Namun, sebagian menyebutnya berasal dari budaya Melayu, seperti Sir Thomas
Raffles dalam The History of Java (1817). Yang jelas, UNESCO telah
menyebut keris sebagai a distinctive, asymmetrical dagger from Indonesia.
Penyebaran keris yang
meluas menunjukkan bahwa teknologi ini pernah dipertukarkan secara intensif
melalui kegiatan pelayaran di masa lalu. Bukan hanya teknik pembuatannya yang
dipertukarkan, logam untuk membuat keris juga merupakan komoditas pelayaran
yang penting. Misalnya, besi Luwu (Sulawesi Selatan) yang dikenal sebagai bahan
pamor keris diperdagangkan ke Jawa (Majapahit) sejak abad ke-14 (Ian Caldwell,
1998), dan masih terjadi hingga tahun 1930-an (Harsrinuksmo, 2004).
Menurut sejarawan
Bugis, Edward L Poelinggomang, besi Luwu diekspor melalui Teluk Bone, dan
menjadi komoditas penting bagi pelaut Bugis dan Jawa. "Selain pedagang
Majapahit, pedagang dari Buton juga mengambil bijih besi dari Luwu dan
membangun industri besi di Kepulauan Tukang Besi, sekarang dikenal dengan nama
Kabupaten Wakatobi," katanya.
Tak hanya besi Luwu,
beberapa wilayah lain di Nusantara juga tercatat memiliki kekayaan material
bahan baku. Misalnya, Minangkabau yang disebut memiliki "Gunung Besi"

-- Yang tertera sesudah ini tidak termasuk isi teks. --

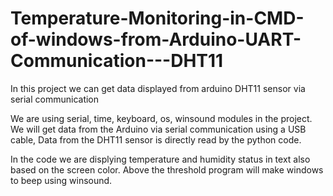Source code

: # Temperature-Monitoring-in-CMD-of-windows-from-Arduino-UART-Communication---DHT11
In this project we can get data displayed from arduino DHT11 sensor via serial communication

We are using serial, time, keyboard, os, winsound modules in the project. We will get data from the Arduino via serial communication using a USB cable, Data from the DHT11 sensor is directly read by the python code. 

In the code we are displying temperature and humidity status in text also based on the screen color. Above the threshold program will make windows to beep using winsound.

dan telah ditambang selama berabad-abad sebelum datangnya era industri besi
modern oleh Belanda pada abad ke-18.
Seperti disebutkan
Marsden (1783), para perajin Minangkabau "sejak dari dulu sekali sudah
membuat persenjataan untuk digunakan sendiri dan untuk memasok penduduk bagian
utara dari pulau tersebut". Demikian halnya, Bangka dan Belitung telah
mengekspor besi serta perkakas besi melalui penguasa di Palembang (Tome Pires,
1515). Sementara Kerajaan Pajajaran di Jawa Barat sebelum tahun 1500 telah
menambang bijih besi yang mengandung titanium dari pegunungan Jawa barat daya
(Anthony Reid 2014).
Spesifikasi besi yang
bervariasi ini rupanya telah dikenali para empu, pembuat keris, sejak lama. Hal
ini misalnya termaktub dalam Serat Paniti Kadgo (1929), yang pada bab
pertama mendeskripsikan karakter sedikitnya 20 jenis besi bahan keris.
"Deskripsi Serat
ini menunjukkan penguasaan masyarakat tradisional tentang besi, yang merupakan
dasar penting bagi metalurgi keris," kata Jimmy S Harianto, pemerhati dan
kolektor keris. "Sayangnya, teknologi pembuatan ini jarang dipelajari
lagi. Kebanyakan masyarakat sekarang melihat keris hanya dari segi bentuknya
atau malah mistik. Kalaupun ada yang meneliti aspek ilmu dan teknologinya,
justru orang asing."
Teknologi metalurgi
Sebagai bagian dari tosan
aji (senjata pusaka), keris dianggap unik karena berhasil memadukan seni
mengolah besi sehingga menghasilkan produk yang memiliki dimensi fungsional
(kuat, ringan, dan tajam), namun juga memiliki tampilan menawan. Kuat tetapi
ringan, dan ketajaman keris biasanya diperoleh dari lapisan besi dan baja yang
ditempa melalui proses berlapis. Tampilannya yang elok diperoleh dari besi
pamor, yang dicampurkan ke dalam bilah ini melalui berbagai teknik.
Penelitian yang
dilakukan ahli fisika nuklir, Haryono Arumbinang, terhadap sejumlah keris di
Jawa kuno menemukan pamor dalam senjata pusaka ini memiliki kandungan besi (Fe)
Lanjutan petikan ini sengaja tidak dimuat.